What this task involves: Look below for the line that contains "## Important Technical Details", then copy it and each following line exactly, through and including the line that contains "3. Run individual".

Collected data:

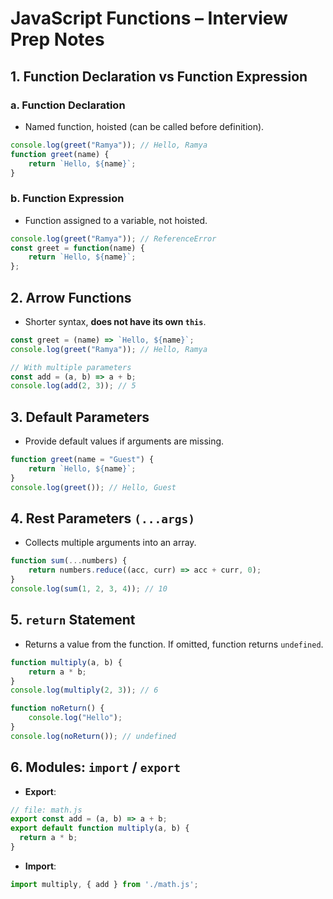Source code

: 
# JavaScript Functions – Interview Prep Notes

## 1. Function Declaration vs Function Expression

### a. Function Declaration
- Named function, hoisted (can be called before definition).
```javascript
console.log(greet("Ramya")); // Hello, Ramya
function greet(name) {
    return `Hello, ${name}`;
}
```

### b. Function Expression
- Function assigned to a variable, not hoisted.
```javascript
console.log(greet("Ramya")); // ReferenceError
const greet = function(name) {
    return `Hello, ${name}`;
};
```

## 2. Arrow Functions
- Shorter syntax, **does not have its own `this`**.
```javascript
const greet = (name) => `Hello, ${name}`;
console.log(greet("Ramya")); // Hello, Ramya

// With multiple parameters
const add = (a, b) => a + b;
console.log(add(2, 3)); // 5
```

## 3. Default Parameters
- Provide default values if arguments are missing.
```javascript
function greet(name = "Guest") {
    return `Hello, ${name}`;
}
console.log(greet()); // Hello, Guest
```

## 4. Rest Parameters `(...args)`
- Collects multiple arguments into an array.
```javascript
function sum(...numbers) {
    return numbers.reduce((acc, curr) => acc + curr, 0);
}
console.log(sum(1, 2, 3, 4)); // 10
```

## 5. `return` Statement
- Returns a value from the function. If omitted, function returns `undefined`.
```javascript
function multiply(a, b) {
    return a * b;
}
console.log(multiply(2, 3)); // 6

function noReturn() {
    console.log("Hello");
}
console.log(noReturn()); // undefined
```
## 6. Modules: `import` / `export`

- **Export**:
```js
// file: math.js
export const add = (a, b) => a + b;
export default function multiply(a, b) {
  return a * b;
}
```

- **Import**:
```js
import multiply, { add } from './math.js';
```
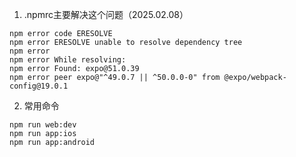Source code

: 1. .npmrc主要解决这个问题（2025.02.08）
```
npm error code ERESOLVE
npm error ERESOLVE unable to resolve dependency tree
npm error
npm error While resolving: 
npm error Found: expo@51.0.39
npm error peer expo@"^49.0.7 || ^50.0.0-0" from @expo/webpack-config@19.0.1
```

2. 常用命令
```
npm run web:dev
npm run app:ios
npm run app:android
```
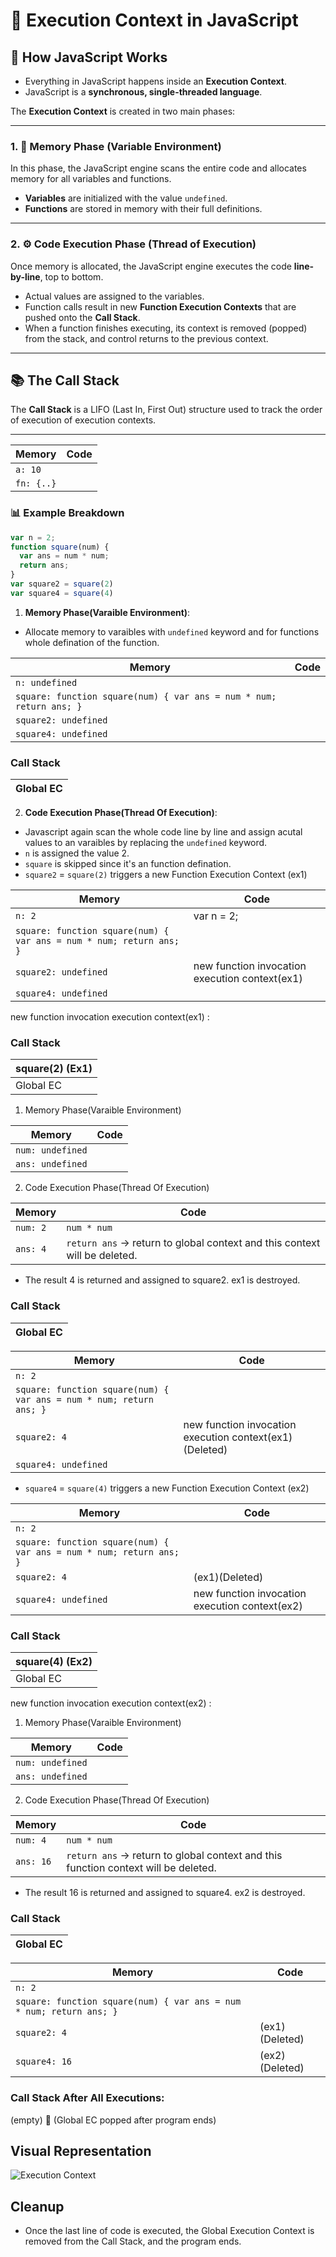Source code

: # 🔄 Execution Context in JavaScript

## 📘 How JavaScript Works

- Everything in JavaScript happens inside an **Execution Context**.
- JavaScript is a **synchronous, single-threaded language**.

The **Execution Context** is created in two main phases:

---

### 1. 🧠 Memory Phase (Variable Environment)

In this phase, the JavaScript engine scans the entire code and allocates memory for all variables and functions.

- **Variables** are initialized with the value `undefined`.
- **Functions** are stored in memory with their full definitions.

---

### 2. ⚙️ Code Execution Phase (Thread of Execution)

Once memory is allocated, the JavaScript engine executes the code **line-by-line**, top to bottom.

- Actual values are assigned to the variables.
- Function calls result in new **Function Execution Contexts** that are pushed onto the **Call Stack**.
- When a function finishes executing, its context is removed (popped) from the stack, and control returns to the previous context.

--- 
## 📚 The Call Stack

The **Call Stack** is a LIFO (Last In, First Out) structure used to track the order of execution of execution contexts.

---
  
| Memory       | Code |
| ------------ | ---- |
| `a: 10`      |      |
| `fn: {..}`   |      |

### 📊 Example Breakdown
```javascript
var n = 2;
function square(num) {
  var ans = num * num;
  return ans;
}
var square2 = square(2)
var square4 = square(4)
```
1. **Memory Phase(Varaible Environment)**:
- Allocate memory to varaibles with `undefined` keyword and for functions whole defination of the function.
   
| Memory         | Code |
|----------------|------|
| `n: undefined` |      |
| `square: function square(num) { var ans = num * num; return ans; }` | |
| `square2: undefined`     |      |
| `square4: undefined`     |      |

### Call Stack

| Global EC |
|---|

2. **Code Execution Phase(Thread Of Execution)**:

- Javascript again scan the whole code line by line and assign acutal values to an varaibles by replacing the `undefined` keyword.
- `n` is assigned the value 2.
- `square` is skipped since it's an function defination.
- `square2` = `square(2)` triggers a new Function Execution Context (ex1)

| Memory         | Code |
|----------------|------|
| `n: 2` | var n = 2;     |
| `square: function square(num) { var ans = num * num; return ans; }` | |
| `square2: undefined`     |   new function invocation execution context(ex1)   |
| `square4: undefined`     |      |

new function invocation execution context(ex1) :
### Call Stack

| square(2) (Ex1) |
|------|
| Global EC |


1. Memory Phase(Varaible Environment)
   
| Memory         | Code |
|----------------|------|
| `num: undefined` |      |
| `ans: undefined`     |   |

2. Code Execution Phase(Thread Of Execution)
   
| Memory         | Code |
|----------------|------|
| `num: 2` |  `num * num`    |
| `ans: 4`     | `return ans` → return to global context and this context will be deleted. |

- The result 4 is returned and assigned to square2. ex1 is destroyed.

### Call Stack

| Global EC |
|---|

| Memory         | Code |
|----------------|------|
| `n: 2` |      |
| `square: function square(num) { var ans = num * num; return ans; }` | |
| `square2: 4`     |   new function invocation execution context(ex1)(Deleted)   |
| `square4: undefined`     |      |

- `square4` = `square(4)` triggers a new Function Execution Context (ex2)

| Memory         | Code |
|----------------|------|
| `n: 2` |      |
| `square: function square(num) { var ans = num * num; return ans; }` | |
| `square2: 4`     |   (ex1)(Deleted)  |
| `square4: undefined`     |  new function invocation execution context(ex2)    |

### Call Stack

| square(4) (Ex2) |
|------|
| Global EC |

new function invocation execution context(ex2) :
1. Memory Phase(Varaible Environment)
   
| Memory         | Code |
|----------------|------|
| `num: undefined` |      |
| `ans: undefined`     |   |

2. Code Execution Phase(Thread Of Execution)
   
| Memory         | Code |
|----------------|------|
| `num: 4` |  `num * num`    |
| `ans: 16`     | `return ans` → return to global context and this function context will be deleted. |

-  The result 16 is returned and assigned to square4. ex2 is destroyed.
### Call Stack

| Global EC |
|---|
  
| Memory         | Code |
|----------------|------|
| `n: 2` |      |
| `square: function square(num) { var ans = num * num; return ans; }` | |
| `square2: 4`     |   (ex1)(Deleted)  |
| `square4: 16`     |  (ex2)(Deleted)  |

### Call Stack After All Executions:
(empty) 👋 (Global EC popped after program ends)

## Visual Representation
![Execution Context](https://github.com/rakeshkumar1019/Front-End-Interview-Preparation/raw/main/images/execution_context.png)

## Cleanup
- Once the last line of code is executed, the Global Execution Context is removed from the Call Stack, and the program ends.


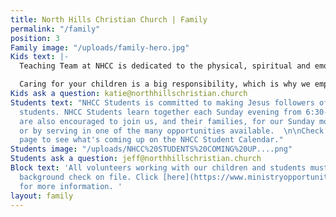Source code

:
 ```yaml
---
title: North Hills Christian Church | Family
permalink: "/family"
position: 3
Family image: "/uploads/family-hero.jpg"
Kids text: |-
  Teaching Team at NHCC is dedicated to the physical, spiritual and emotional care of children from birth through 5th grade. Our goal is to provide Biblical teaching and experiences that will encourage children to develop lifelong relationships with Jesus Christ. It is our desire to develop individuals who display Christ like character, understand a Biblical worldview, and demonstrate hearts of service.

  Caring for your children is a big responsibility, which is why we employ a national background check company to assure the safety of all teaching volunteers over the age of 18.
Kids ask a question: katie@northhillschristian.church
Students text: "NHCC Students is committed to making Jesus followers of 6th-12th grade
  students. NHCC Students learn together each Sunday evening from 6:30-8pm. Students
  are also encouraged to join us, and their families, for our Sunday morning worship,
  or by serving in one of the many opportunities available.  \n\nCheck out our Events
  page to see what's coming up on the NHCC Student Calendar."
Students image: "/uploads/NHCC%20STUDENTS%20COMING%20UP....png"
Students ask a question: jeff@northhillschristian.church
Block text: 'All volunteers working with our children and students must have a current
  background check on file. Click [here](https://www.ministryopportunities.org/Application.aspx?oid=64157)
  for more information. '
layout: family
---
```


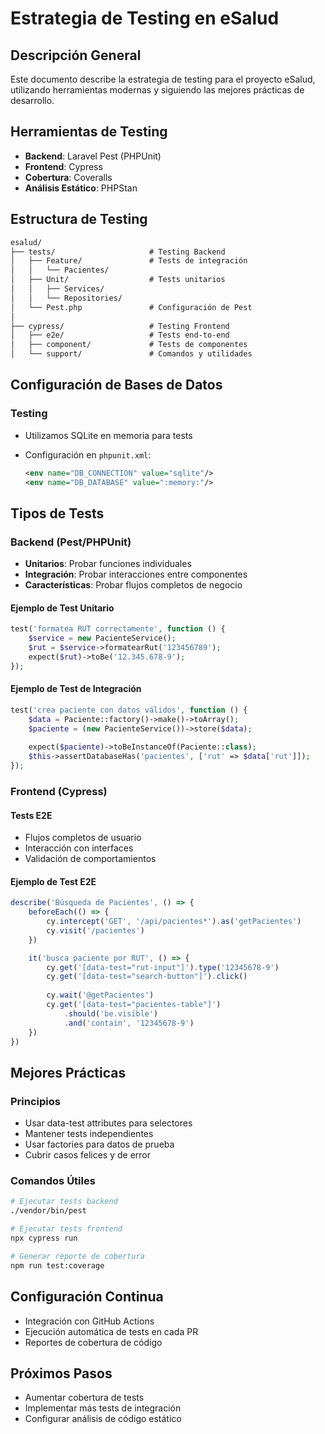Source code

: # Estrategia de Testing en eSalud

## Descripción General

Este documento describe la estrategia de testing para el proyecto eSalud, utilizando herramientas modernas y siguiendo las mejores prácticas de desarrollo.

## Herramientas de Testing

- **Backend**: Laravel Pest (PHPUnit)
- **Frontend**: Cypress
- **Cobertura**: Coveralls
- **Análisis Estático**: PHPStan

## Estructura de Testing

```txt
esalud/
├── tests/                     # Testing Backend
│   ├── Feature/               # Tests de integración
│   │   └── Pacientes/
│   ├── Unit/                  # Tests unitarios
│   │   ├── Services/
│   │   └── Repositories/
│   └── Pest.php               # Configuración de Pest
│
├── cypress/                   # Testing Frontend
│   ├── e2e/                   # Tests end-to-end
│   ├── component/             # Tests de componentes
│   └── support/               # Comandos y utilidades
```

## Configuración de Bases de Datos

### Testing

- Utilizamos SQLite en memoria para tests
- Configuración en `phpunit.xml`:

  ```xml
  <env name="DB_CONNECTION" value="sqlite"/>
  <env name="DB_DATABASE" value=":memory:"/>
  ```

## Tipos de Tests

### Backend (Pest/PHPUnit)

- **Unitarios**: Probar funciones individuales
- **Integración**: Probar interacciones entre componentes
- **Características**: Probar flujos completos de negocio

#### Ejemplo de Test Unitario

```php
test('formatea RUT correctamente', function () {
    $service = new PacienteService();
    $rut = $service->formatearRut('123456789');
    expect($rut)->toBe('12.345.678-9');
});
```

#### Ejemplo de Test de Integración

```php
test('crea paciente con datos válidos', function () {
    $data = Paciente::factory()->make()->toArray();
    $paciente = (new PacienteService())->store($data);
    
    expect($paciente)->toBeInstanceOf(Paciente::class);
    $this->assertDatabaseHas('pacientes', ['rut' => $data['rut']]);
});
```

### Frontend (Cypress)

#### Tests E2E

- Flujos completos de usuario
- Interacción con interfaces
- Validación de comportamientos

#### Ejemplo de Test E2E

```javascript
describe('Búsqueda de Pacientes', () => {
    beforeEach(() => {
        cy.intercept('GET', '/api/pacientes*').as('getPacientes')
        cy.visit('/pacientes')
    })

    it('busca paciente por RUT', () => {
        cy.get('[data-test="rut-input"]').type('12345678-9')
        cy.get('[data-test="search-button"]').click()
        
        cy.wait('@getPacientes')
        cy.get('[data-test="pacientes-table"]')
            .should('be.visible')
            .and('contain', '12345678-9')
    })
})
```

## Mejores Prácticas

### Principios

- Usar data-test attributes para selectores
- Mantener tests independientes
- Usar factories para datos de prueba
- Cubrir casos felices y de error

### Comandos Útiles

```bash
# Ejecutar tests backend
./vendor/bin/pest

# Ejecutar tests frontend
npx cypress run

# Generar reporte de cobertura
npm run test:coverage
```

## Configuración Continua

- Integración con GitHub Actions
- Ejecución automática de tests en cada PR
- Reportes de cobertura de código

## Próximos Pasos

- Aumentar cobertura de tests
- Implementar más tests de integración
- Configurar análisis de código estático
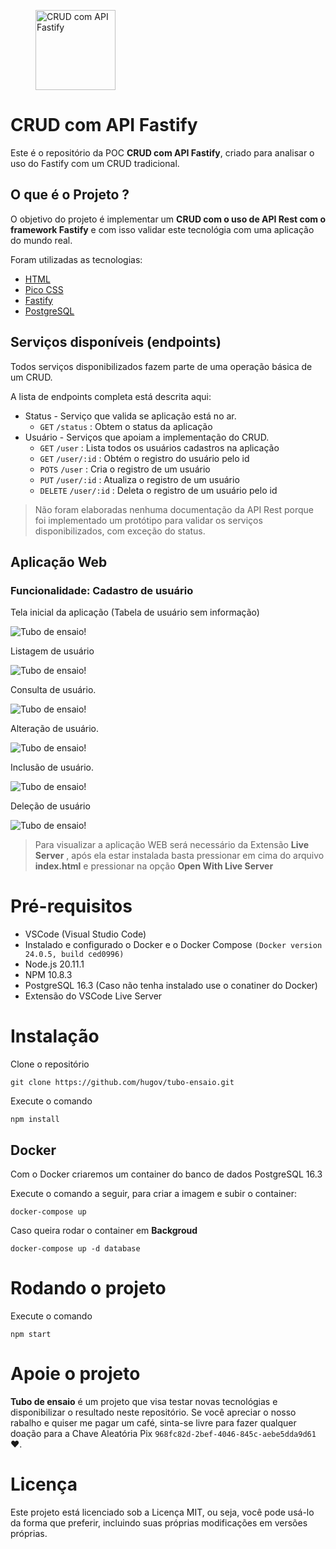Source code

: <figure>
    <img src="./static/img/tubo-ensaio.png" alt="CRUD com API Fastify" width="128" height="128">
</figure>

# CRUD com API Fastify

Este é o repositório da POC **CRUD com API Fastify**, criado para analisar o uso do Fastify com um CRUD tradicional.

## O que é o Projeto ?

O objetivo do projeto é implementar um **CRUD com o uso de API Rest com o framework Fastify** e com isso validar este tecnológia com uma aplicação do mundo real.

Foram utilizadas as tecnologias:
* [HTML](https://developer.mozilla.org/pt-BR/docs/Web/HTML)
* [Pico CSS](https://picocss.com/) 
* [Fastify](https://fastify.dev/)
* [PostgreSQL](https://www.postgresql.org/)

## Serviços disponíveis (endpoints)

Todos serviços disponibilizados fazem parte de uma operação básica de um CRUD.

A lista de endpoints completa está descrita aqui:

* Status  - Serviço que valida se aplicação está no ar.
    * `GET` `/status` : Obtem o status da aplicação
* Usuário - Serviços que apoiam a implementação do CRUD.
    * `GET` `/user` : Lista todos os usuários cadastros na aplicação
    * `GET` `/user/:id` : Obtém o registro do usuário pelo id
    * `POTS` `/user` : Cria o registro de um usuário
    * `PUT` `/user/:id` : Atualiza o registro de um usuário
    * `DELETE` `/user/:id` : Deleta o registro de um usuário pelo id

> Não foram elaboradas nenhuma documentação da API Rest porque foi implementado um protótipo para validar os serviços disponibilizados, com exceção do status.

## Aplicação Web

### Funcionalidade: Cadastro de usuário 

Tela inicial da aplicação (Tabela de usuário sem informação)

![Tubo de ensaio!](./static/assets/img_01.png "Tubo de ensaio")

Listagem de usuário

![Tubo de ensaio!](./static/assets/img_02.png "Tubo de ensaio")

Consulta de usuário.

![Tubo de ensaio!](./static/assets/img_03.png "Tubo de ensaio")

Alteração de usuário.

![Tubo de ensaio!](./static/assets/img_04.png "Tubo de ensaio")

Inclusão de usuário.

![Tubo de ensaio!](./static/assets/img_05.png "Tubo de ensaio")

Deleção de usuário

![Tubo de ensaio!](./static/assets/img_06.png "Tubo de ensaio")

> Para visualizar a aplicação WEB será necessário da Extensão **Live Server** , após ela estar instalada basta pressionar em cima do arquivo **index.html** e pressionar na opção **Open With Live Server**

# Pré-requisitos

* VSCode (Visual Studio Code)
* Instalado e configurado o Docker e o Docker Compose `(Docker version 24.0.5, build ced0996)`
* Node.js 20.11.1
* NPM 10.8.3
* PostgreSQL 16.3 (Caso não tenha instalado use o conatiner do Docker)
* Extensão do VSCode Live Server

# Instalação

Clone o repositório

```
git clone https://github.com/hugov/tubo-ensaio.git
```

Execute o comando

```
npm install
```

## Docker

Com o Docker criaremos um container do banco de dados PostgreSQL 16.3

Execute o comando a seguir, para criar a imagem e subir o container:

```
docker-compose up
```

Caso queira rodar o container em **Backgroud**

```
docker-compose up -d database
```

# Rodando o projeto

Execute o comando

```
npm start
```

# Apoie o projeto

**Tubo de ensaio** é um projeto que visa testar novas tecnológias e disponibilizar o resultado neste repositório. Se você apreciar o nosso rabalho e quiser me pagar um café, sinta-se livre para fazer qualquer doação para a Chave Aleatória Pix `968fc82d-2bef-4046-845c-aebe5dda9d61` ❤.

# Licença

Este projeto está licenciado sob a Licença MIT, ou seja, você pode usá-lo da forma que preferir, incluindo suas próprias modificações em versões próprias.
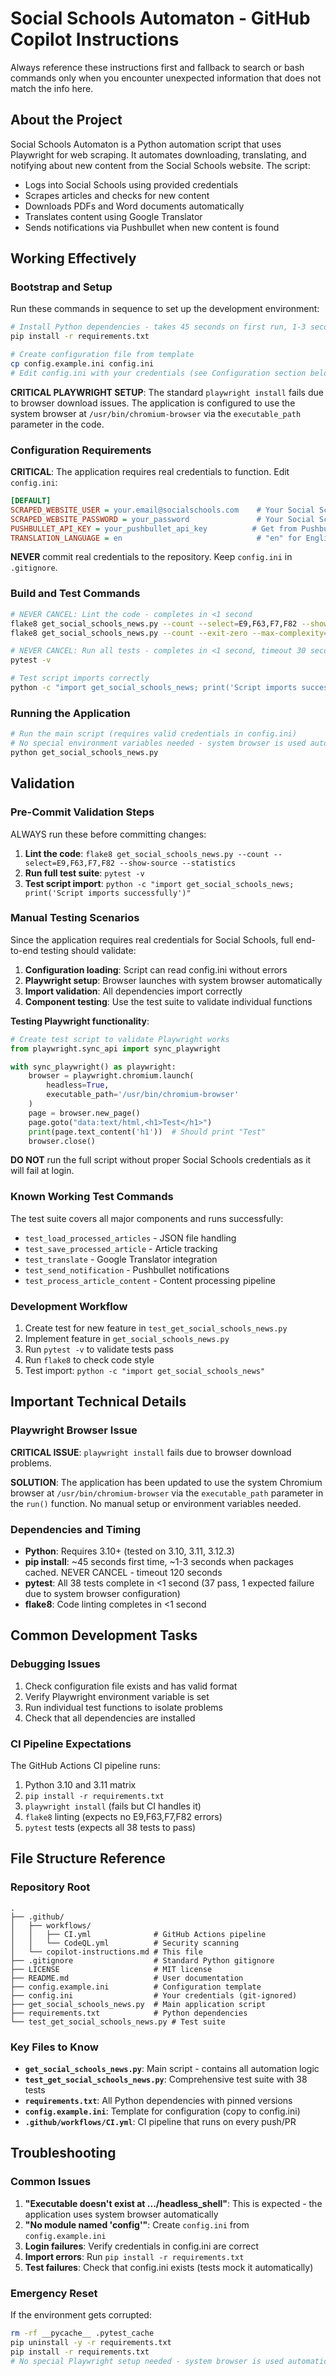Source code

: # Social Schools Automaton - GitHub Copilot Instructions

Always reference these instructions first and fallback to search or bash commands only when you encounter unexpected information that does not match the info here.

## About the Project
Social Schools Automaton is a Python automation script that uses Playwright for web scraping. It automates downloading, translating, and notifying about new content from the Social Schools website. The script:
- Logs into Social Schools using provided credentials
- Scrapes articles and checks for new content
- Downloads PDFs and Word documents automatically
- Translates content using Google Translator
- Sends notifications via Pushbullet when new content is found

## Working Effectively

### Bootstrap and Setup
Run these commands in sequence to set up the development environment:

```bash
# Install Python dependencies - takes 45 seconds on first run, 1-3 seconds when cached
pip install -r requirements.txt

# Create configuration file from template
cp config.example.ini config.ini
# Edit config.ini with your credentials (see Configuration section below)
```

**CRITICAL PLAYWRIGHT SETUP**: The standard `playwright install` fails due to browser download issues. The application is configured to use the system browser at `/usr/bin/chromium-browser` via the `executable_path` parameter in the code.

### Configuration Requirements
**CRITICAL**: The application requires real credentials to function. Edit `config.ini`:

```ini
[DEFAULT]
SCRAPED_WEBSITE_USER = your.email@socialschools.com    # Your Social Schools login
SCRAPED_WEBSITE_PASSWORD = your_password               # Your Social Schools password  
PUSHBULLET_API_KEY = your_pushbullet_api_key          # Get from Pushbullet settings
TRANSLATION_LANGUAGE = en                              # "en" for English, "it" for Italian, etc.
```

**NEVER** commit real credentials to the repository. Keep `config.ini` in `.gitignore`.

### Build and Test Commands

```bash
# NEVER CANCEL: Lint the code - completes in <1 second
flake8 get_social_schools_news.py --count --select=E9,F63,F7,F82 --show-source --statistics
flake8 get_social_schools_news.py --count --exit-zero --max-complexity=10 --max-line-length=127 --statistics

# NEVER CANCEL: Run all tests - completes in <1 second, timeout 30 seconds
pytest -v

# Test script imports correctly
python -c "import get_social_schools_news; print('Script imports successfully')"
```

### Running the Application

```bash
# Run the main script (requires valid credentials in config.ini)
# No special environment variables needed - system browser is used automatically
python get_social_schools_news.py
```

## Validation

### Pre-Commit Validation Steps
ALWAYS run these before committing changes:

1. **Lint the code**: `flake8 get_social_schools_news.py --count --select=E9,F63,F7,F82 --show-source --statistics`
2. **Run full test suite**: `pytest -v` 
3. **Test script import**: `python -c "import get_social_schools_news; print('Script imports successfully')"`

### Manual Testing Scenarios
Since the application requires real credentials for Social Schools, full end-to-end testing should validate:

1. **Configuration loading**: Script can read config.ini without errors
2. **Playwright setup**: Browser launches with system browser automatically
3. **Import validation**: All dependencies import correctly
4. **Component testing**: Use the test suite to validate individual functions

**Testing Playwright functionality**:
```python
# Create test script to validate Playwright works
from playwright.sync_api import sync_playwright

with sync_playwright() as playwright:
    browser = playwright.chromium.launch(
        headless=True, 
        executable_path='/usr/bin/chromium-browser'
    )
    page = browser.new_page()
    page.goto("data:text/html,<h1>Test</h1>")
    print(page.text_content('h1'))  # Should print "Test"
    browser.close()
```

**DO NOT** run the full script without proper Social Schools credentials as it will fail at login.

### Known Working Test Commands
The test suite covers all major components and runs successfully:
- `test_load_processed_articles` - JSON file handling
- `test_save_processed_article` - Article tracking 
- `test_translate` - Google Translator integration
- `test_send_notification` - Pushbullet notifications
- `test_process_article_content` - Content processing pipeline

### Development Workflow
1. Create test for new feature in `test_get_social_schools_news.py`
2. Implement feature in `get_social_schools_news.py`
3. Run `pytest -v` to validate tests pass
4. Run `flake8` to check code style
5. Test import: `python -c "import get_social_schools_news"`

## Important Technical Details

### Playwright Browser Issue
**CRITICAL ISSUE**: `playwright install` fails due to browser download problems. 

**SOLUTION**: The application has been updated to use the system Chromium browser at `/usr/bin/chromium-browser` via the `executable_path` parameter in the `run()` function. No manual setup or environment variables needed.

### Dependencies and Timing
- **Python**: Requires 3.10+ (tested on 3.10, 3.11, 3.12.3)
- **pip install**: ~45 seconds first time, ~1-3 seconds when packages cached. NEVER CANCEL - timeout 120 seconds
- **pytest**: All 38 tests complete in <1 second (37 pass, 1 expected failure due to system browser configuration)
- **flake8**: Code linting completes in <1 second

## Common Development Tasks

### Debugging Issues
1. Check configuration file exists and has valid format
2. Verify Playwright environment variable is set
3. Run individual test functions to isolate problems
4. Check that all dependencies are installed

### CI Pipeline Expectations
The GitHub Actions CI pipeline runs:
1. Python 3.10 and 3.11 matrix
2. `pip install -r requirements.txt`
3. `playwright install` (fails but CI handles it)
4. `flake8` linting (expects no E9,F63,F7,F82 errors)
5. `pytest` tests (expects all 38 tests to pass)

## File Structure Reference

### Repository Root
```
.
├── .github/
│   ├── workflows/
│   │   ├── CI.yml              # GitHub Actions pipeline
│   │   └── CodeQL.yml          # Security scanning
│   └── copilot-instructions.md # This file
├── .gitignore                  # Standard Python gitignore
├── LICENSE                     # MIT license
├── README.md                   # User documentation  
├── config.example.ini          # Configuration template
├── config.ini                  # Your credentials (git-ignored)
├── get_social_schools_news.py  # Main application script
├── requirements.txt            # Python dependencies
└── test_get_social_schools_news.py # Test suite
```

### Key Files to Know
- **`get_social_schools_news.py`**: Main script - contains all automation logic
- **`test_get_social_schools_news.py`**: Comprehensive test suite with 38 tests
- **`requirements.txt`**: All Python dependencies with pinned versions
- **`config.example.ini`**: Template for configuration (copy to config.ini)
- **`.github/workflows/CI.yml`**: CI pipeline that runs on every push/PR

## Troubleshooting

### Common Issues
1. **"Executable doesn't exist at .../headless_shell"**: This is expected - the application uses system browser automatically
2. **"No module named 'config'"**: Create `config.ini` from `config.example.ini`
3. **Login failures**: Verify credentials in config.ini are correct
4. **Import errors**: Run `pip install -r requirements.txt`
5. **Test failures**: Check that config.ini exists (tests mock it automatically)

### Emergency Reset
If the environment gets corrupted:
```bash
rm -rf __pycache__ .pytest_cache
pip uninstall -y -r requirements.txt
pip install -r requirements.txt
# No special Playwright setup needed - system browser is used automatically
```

Answer to this task:
## Important Technical Details

### Playwright Browser Issue
**CRITICAL ISSUE**: `playwright install` fails due to browser download problems. 

**SOLUTION**: The application has been updated to use the system Chromium browser at `/usr/bin/chromium-browser` via the `executable_path` parameter in the `run()` function. No manual setup or environment variables needed.

### Dependencies and Timing
- **Python**: Requires 3.10+ (tested on 3.10, 3.11, 3.12.3)
- **pip install**: ~45 seconds first time, ~1-3 seconds when packages cached. NEVER CANCEL - timeout 120 seconds
- **pytest**: All 38 tests complete in <1 second (37 pass, 1 expected failure due to system browser configuration)
- **flake8**: Code linting completes in <1 second

## Common Development Tasks

### Debugging Issues
1. Check configuration file exists and has valid format
2. Verify Playwright environment variable is set
3. Run individual test functions to isolate problems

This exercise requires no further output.